You've gotta be able to find your way through _quickly_...

You’ve gotta be able to find your way through _quickly_…

The egregious recycling that accretes at the core of most Terrible Sex Tips is nowhere more obvious than over at Bustle. They keep the same illustrations for their positions, and just switch ’em up depending on the article, reshuffling the deck for the same tired playlists: Better orgasms. Kinkier sex. Smaller dicks (e.g. how to make your pussy feel tighter).

I honestly thought this article, 9 sex positions you can do with your clothes on, was going somewhere else entirely, giving us something honestly useful. The “Not Terrible and Actually Useful Sex Tips” category would include things like:

  • “Five positions least likely to trigger Judgy Face from your cat!”
  • “Nine sexual activities for after you’ve just finished a large meal!”
  • “Three positions for the too-small bed that you and your lover always get when you’re visiting your parents’ house!”

These are articles that would be genuinely of service to the sex-having world. I thought this piece would fall in this category, but boy was I wrong.

First of all, in spite of being the first Bustle sex-tip article I’ve seen that ventures outside of the heteronormative box by including a bit of girl-on-girl action, this piece is still way too reliant on penis-in-vagina options. Let’s be honest: In most cases of “holy fuck, we must get sexy-times NOW”, PiV sex is way more trouble than it’s worth. That shit is tricky when you’re in a hurry, and there are plenty of other ways to get your rocks off quickly, that don’t involve much of any clothing adjustment: Blowjobs. Hand jobs. Finger-banging. Dry humping. These are easy, these are relatively invisible, in terms of leaving a trail on clothing, and they are FAST to get in and out of.
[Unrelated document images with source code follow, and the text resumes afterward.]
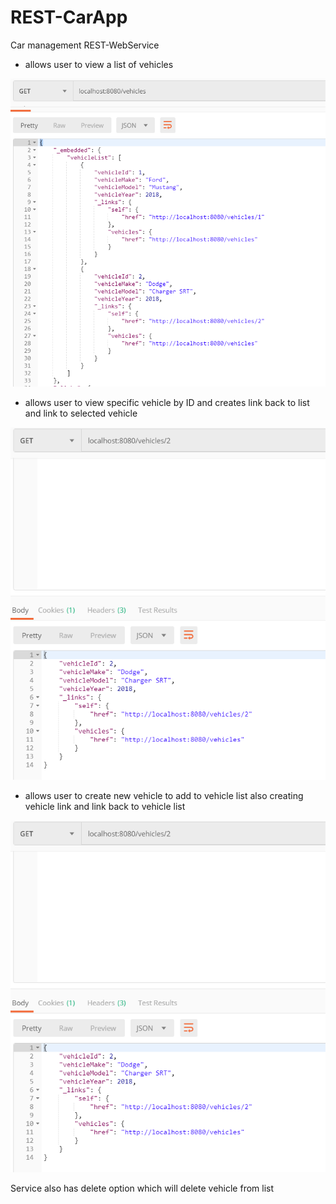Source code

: # REST-CarApp

Car management REST-WebService

- allows user to view a list of vehicles

![Screenshot](https://github.com/Marqueb82/REST-CarApp/blob/master/src/main/resources/car_1.png)

- allows user to view specific vehicle by ID and creates link back to list and link to selected vehicle

![Screenshot](https://github.com/Marqueb82/REST-CarApp/blob/master/src/main/resources/car_3.png)

- allows user to create new vehicle to add to vehicle list also creating vehicle link and link back to vehicle list

![Screenshot](https://github.com/Marqueb82/REST-CarApp/blob/master/src/main/resources/car_3.png)

Service also has delete option which will delete vehicle from list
The point of doing it with your clothing on is to get done fast. Unless fabric-based bondage or movement restriction is your thing, you aren’t leaving your clothes on to get off, you are doing it that way because you are short of time and you can’t be bothered. To that end, these positions should be timed for average amount of time of scrambling for an appropriate surface or structural support, getting into position, putting down prophylactics, if that’s gonna be a thing—and unless you’re fluid bonded, that should be a thing—then a couple minutes of fucking, pulling out, and adjusting the clothing. I NEED TO KNOW TIME before I can assess whether these positions are useful in a clothing-not-optional situation. Just because one can do these with clothes on, doesn’t mean they’re optimal in that environment or even recommended.

The writer talks a good game about how far the receiving party will need to pull pants down for the different positions, but I would like to humbly suggest the following: if you think there’s any possibility that you might be getting it on during an outing, you owe it to yourself and to the other person(s) to make that access as easy as possible AHEAD OF TIME. Anyone on the receiving end of pussy or ass penetration: think ahead! Sure, you can push your skinny pants to your knees, if you absolutely gotta get it in, but you are going to be fighting gravity and sticky skin on the way back up, at the very moment that someone is rattling the (unlocked, oops!) door knob to the restroom that you and your partner in speed-banging have been occupying for way too long. Skirts or kilts drop right into place. (Not trying to police your fashion, just saying.)

Also, pulling your knickers to the side, which is one of the writer’s recommended strategies for almost every single position, just isn’t as convenient as it sounds for get-in-get-out PiV. It can stretch your panties irretrievably, or snap them, if they’re of chintzy origin. Neither of you will be able to hold onto that elastic once things get crowded down there. And I’ve got two words for you, once you let go of that leg hole: chafed dick, which is painful for bio dick and awkward for any dick.

If you must wear panties, cut a big hole in the right spot, or get crotchless. Otherwise, save yourself laundry and friction and go commando! If you like to wear nylons, invest in a good garter belt and some proper stockings (yes, skip the underwear). The look pushes people’s retro/lingerie fetish buttons, and you can still dress up your legs but not have to worry about rolling the pantyhose down.

I don’t think the writer has done any of these herself, is my point. Lack of field research and testing, or at the very least, expert input, is a Terrible Thing in sex tips.